## EXERCISE:
No line before the one containing "4. Configure your environment variables." is to be output; retype exactly that line and all lines that follow it to the end of the records.
BEGIN RECORDS FOR PROCESSING
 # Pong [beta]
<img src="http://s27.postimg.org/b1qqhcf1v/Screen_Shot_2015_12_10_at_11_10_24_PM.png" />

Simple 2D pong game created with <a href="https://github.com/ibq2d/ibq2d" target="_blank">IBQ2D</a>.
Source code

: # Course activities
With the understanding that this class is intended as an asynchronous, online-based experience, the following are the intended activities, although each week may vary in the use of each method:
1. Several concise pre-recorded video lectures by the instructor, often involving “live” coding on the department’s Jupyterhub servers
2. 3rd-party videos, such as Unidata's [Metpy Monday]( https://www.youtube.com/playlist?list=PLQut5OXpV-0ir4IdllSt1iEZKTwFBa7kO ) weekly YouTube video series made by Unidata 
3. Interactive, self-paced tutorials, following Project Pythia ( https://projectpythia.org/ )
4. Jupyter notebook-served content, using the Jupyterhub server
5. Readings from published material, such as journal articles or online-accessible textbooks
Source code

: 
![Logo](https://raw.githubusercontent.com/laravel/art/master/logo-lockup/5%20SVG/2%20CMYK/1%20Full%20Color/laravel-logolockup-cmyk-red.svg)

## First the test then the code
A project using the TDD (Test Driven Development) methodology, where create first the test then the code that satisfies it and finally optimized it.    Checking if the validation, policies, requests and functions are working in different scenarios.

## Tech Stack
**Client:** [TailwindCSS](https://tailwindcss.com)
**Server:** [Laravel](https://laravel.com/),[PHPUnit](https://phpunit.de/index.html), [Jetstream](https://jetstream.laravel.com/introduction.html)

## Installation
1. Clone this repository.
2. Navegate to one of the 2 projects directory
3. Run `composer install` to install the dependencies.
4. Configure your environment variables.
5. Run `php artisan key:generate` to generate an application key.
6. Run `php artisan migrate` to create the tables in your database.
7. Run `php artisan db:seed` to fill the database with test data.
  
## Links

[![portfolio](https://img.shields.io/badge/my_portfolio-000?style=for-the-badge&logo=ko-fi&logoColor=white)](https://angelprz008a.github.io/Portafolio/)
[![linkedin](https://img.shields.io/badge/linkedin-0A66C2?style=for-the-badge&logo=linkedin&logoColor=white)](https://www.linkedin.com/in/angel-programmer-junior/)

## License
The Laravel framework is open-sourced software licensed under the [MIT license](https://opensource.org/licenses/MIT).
END RECORDS FOR PROCESSING
## ANSWER FOR THE TASK:
4. Configure your environment variables.
5. Run `php artisan key:generate` to generate an application key.
6. Run `php artisan migrate` to create the tables in your database.
7. Run `php artisan db:seed` to fill the database with test data.
  
## Links

[![portfolio](https://img.shields.io/badge/my_portfolio-000?style=for-the-badge&logo=ko-fi&logoColor=white)](https://angelprz008a.github.io/Portafolio/)
[![linkedin](https://img.shields.io/badge/linkedin-0A66C2?style=for-the-badge&logo=linkedin&logoColor=white)](https://www.linkedin.com/in/angel-programmer-junior/)

## License
The Laravel framework is open-sourced software licensed under the [MIT license](https://opensource.org/licenses/MIT).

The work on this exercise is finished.